Dans l’ensemble, David Schmoeller parvient à distiller une vraie ambiance de film d’horreur. Le thème principal y joue pour beaucoup, à la fois mélancolique et angoissant, il donne une identité au métrage. Il est d’ailleurs composé par Charles Band himself, sans doute sur du papier toilette usagé, parce que chez lui, on recycle tout. Il en rappelle à des thèmes efficaces qui ont marqué les grandes heures de l’horreur hollywoodienne, comme celui de « The Exorcist », « Halloween » ou même « Friday the 13th ».
Pour l’anecdote, David Schmoeller n’a plus été contacté par la suite pour prendre part à la continuité de la saga.
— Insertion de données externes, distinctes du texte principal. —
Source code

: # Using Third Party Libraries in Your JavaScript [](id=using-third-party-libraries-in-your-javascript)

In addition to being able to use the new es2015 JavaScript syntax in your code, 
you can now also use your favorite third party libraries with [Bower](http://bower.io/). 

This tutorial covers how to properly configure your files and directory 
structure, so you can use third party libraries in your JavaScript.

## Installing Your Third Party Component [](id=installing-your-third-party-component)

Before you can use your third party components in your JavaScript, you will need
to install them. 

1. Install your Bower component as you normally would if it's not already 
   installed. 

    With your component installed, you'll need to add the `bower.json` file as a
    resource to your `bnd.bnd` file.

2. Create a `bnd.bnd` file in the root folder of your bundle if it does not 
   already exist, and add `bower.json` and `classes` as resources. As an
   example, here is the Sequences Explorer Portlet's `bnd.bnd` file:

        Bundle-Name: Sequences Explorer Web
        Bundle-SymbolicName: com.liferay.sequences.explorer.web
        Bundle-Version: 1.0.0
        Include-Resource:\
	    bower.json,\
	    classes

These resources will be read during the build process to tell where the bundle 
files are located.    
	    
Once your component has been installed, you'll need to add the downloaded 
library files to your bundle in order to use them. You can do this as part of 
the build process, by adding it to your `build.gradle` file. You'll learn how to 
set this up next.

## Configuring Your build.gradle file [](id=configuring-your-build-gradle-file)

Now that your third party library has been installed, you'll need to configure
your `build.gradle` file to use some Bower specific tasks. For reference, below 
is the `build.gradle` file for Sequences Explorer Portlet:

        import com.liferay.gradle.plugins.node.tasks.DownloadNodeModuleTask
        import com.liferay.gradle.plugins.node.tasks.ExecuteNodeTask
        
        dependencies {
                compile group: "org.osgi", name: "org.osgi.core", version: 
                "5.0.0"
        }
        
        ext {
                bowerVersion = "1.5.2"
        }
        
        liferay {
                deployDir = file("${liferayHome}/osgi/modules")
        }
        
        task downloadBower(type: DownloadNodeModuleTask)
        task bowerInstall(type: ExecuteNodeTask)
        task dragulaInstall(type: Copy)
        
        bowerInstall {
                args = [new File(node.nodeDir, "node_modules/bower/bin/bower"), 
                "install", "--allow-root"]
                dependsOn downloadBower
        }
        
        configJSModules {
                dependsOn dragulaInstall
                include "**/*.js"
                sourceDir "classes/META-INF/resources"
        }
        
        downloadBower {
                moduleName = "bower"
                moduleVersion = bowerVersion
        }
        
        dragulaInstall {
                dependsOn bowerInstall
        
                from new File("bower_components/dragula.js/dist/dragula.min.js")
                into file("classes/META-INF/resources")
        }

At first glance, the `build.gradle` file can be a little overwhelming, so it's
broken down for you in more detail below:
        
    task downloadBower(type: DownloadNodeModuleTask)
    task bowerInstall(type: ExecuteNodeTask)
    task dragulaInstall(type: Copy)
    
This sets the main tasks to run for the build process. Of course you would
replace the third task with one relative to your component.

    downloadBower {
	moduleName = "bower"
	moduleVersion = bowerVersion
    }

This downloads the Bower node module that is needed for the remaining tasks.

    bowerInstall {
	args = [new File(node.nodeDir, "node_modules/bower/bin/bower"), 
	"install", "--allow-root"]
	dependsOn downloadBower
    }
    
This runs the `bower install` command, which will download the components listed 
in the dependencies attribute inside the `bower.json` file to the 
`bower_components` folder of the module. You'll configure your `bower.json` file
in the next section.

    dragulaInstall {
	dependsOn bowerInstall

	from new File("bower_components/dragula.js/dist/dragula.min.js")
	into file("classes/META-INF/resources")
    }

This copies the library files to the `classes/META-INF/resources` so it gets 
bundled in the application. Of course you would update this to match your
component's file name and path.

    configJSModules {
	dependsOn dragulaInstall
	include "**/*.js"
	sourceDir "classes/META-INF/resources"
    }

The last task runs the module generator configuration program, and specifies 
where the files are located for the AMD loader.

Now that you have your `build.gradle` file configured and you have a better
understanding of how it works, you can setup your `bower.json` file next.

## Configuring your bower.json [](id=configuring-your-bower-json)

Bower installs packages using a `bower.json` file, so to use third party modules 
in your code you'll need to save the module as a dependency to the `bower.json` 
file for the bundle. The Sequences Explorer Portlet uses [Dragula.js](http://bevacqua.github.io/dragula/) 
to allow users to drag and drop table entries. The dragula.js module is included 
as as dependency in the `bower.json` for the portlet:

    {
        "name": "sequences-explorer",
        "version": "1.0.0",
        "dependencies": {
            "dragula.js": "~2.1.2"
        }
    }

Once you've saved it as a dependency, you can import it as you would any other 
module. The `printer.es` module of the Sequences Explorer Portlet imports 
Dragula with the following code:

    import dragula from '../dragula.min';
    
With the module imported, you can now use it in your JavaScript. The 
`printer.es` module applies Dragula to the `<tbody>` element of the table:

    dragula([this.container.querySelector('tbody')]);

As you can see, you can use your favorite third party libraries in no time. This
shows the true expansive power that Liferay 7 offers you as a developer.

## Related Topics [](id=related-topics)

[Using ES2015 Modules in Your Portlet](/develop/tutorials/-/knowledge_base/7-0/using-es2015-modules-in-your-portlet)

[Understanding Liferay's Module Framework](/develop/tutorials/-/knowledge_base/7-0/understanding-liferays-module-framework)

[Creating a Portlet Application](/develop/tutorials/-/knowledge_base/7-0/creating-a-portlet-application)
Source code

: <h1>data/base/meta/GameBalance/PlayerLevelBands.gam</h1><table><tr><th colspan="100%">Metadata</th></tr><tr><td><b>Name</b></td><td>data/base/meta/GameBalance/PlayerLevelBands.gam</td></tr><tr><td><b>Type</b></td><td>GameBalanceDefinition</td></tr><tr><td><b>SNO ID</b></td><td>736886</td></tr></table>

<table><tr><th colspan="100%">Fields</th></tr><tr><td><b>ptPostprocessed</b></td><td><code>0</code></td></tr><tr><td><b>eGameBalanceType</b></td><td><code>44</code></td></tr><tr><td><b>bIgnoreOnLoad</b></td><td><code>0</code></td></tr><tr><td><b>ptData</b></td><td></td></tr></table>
Dans un interview en 1999, soit dix ans après, il explique qu’il n’a plus aucun contact avec Full Moon Pictures. Il expliquera même plus tard qu’il n’apparaît même pas sur les commentaires audio des DVD, car en fait Charles Band lui doit encore de l’argent. [Ça reste entre nous !]
Après, bon, oui, il y a toujours mieux à voir avant. « 'Dolls » pour ne citer que lui et « 'Child's Play », plus aboutit, plus maîtrisé, plus généreux, mais aussi plus cher. Après, c’est très bien pour les samedis soirs pluvieux, où vous avez raté un rendez-vous à cause de votre voiture en panne, et bien c’est le parfait petit film qui saura vous remonter le moral. Parce que la vie, c’est ça aussi, des petites productions de collectionneurs de dollars, qui seront toujours là, quelque part pour vous dire « tu vois, il y a pire qu’une voiture cassée ou un rendez-vous raté ».